Cera Stribley Architects designed the Robinson House for a busy business couple with teenage children. The clients were also quite specific with their functional brief and with an elevated and relatively open and level site to work with, this house is all about orientation and creating areas for living in at different times of the day. The foundation of the architecture was to create two rectangular forms perpendicular to one another to allow circulation around and between the forms.
The first floor, a black timber lined box and the lower rectilinear form created by intersecting in-situ concrete walls with timber, creates pockets of the house with contrasting atmospheres depending on materiality and the time of day, whilst fulfilling the owners desire to have materials that would age gracefully and compliment their personal art and object collections.
The familys’ beach home needed to accommodate up to 12 members of family and friends at any time, but rather than having a rabbit warren of rooms and halls, cleverly the bedrooms are located all off the main hall on the ground floor hidden away privately behind a timber batten joinery wall, allowing them all to have a garden outlook through their sliding doors opening up to the lawn and pool on the north side.
Envisioned for retreating from the midday sun, a sunken lounge on the ground floor provides that refuge, the concrete mass keeping the entire lower floor cool and shaded by the second living room structure above. With its outlook to the pool, the sunken lounge is a little bit retro, but is cosy with a fireplace for in the cooler months, it is easily able to respond to the malleable nature of modern family life on holiday no matter what time of year.

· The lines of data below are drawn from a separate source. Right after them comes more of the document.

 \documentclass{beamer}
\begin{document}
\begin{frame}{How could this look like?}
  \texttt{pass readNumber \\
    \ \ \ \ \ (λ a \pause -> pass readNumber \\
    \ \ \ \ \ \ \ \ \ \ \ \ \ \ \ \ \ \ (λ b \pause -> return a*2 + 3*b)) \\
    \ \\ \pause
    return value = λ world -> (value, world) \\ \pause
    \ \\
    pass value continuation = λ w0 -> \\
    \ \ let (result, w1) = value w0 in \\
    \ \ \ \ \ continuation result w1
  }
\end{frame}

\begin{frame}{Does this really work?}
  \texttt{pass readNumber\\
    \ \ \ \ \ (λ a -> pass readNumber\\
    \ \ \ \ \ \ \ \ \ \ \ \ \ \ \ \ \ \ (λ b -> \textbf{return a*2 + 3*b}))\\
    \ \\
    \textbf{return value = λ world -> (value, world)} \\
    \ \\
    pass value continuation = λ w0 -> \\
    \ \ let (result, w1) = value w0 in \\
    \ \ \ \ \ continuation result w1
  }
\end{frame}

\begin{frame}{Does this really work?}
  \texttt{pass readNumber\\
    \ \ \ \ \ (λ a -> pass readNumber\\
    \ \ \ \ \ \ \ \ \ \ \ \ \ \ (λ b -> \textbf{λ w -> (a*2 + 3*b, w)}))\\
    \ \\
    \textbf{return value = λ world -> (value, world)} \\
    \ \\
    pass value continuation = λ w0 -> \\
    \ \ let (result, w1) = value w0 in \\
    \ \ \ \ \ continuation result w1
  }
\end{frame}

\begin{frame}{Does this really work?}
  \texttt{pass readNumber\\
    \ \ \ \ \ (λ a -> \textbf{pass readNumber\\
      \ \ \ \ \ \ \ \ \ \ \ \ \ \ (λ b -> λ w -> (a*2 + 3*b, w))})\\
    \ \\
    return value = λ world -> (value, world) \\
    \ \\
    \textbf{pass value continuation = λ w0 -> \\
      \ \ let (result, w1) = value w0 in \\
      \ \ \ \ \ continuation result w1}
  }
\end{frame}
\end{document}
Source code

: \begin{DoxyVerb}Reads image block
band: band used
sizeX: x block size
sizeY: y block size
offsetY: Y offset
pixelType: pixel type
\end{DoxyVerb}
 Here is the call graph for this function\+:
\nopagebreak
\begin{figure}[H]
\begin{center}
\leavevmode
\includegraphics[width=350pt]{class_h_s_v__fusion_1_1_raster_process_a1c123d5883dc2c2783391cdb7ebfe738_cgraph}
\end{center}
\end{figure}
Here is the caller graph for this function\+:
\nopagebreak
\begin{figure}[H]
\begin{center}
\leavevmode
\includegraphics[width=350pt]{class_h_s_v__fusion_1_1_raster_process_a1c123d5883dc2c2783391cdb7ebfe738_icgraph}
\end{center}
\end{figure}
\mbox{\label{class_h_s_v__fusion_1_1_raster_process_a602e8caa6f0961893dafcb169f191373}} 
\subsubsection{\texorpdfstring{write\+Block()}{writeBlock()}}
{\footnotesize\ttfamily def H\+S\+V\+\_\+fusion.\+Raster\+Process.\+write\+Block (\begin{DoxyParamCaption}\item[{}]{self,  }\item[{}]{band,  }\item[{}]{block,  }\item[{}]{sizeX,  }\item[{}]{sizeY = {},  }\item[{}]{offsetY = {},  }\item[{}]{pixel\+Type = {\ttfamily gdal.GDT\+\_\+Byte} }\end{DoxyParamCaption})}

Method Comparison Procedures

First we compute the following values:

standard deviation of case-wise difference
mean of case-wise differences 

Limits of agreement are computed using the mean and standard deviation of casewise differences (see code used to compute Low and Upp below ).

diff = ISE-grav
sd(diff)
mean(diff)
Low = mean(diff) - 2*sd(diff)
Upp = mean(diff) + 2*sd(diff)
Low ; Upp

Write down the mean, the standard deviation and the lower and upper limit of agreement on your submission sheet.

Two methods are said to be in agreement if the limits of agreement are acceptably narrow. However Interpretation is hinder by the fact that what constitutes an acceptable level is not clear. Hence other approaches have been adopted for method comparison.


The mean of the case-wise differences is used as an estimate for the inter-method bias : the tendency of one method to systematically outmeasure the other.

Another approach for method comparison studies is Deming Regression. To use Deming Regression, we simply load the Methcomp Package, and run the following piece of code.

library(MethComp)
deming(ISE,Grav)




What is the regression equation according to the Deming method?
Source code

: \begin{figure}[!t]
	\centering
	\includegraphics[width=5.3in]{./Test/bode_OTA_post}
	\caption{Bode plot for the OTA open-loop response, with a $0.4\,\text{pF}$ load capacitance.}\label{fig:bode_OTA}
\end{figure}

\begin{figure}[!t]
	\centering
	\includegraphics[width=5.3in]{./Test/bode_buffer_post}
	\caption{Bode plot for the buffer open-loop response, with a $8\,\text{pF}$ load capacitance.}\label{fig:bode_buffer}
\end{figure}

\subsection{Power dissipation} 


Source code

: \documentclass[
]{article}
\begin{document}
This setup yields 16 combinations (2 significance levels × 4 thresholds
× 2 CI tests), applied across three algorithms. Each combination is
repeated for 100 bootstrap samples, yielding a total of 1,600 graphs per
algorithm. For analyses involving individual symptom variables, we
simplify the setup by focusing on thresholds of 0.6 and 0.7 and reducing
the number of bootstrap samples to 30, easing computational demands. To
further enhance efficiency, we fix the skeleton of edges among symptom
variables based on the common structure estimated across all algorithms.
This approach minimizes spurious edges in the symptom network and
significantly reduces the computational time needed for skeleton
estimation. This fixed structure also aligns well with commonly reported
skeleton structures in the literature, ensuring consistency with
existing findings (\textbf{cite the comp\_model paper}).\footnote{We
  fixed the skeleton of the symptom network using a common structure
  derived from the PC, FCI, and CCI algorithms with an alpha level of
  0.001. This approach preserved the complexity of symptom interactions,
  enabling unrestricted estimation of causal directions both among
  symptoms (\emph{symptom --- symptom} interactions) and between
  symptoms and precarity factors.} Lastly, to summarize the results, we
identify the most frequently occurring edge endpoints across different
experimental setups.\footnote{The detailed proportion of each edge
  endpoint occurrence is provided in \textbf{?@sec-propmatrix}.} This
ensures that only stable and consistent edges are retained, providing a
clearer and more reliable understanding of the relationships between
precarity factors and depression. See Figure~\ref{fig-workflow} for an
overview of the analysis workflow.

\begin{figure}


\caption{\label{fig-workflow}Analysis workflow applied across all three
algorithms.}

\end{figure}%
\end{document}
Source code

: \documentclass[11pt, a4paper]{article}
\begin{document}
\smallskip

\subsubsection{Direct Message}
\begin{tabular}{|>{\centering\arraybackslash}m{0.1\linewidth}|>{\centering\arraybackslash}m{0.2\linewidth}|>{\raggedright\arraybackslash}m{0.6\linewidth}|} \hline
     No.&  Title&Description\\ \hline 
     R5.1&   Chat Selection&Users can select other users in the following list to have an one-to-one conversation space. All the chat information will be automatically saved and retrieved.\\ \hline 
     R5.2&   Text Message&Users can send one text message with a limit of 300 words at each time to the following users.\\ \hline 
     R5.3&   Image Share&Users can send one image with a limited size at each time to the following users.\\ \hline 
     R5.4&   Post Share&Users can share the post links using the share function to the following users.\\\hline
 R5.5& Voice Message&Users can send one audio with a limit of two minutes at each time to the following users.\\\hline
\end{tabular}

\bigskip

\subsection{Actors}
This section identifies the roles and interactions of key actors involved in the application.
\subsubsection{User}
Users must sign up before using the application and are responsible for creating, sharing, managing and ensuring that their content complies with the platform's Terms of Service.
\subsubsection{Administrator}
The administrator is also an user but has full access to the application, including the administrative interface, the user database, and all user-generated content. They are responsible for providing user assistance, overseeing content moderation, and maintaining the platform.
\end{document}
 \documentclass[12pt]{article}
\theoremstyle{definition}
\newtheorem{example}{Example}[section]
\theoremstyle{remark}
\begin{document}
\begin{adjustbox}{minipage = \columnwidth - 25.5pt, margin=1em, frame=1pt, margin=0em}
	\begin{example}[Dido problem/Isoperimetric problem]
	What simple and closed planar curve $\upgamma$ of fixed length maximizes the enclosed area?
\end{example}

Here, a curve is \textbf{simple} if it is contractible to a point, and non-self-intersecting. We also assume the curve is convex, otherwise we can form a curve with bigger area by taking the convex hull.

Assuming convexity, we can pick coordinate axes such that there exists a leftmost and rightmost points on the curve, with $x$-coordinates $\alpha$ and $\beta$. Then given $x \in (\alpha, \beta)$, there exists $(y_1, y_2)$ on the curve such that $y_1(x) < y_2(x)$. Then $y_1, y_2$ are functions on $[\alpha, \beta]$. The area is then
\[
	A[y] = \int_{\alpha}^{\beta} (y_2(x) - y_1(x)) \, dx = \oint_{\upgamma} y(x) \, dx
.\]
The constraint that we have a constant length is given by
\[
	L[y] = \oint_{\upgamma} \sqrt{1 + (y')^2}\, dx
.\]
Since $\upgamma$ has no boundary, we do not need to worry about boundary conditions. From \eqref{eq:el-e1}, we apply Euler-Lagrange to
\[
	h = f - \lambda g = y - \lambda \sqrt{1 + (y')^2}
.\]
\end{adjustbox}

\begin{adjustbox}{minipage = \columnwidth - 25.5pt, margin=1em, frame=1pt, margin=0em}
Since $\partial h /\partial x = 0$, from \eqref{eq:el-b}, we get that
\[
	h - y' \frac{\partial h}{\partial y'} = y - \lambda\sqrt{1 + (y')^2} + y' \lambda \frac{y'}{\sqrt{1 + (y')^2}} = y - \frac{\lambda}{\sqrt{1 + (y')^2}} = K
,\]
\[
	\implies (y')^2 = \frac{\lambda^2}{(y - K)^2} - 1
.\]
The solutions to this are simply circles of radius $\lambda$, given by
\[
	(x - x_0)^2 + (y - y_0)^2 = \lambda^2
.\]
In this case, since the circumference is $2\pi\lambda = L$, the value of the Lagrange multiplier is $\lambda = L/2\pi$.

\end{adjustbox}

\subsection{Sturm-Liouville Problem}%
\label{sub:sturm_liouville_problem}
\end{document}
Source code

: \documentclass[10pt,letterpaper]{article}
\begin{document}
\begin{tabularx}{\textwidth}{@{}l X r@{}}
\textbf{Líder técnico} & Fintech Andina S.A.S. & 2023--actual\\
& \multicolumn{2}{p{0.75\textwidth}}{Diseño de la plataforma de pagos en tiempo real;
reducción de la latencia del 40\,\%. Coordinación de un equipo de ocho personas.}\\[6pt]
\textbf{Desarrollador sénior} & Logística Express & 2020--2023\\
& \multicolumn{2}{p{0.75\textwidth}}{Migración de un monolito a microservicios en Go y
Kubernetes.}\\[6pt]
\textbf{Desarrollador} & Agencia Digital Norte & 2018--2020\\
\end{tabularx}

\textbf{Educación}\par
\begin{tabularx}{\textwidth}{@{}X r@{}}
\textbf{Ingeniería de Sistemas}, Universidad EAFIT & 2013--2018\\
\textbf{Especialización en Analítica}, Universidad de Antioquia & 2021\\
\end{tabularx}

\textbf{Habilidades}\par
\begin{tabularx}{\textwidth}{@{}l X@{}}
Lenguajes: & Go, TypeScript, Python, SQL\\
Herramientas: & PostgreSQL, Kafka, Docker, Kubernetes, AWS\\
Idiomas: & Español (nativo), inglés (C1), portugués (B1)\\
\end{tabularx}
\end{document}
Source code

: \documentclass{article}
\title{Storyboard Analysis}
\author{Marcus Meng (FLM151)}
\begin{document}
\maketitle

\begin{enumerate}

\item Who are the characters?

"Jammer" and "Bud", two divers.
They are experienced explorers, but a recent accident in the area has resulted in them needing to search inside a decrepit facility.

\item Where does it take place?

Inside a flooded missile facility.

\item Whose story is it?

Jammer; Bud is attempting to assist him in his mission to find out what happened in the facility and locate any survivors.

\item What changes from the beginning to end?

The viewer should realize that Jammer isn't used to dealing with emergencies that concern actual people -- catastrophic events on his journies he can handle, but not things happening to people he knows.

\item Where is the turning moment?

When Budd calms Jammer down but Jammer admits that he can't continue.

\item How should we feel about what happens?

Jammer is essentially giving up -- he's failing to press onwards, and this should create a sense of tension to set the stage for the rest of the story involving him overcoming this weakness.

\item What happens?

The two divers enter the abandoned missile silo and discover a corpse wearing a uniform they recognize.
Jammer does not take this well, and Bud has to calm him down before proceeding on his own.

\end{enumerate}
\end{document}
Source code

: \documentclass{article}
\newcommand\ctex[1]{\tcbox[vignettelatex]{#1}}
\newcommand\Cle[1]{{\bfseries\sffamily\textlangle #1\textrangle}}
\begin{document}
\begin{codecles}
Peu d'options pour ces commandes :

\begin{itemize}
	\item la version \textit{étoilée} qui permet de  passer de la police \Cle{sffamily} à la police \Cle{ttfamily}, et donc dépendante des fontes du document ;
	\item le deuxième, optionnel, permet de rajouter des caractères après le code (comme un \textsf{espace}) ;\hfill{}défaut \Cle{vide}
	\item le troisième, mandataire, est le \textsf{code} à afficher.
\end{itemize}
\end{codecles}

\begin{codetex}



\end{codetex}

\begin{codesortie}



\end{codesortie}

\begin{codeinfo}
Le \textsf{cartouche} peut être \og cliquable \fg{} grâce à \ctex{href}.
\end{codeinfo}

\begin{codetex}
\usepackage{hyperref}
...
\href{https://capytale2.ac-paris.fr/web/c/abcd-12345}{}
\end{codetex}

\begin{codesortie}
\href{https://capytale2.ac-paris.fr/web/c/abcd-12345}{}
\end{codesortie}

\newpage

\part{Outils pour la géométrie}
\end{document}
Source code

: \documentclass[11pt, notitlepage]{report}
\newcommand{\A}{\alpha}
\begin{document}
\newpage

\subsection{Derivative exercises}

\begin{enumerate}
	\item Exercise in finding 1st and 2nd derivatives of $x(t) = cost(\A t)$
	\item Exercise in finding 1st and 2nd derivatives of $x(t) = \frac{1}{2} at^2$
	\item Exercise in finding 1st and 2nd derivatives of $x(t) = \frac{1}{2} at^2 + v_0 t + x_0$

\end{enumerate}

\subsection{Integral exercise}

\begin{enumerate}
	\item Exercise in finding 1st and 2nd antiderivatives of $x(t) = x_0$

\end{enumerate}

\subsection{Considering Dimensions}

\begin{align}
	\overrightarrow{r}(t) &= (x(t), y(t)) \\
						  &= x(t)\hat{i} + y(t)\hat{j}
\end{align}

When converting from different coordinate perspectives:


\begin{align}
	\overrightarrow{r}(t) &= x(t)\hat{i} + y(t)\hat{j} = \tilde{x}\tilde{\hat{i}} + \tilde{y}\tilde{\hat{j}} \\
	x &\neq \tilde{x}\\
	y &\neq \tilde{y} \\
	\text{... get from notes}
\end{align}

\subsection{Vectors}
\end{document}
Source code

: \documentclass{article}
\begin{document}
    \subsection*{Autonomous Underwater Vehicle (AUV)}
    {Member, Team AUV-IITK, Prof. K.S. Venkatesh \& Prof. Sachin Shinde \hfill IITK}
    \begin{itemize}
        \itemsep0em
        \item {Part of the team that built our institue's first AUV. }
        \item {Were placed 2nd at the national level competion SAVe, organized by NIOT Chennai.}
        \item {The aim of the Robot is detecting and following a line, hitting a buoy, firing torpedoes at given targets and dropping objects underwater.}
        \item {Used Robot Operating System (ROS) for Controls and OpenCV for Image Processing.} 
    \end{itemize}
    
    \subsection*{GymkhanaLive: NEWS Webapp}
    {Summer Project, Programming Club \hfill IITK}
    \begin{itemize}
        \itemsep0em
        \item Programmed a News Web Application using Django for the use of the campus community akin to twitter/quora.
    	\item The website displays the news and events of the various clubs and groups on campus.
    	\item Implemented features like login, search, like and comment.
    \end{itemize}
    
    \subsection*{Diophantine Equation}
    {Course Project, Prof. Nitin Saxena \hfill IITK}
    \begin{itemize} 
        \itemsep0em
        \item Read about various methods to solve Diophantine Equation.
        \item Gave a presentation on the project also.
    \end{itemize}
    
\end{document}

Contrasting this level, the more relaxed upstairs living room, kitchen, outdoor dining and hidden master are all housed in the oak lined black box above, overlooking the garden, and treetops of Portsea. The master bedroom also has its own outdoor bathtub, which in the afternoon, it is tempting to take a long soak in the shelter of shadows cast by the external shutters.
The massive slider doors across the east and west facades allow for full cross ventilation in the summertime, air-conditioning is seldom switched on and a large open fireplace keeps the area warm in winter. With the Australian sun being so bright, the ambiance created by light bouncing off the timber interior is so much more subdued, natural and more relaxing.
Light is harnessed within this house, visually amalgamating and highlighting the raw elements of the interior within the context of its site. With a decidedly minimal palette focusing on raw concrete, timber and steel; attention is diverted to the shadows cast from skylight mullions and the large eucalypt in the east. These cast artistic geometric patterns which extend and fuse the houses exterior into the interior. The shifting direction of the sun and fall of these shadows animate the architecture, signifying the spirit of the house, and further relating it to the life of the outside world.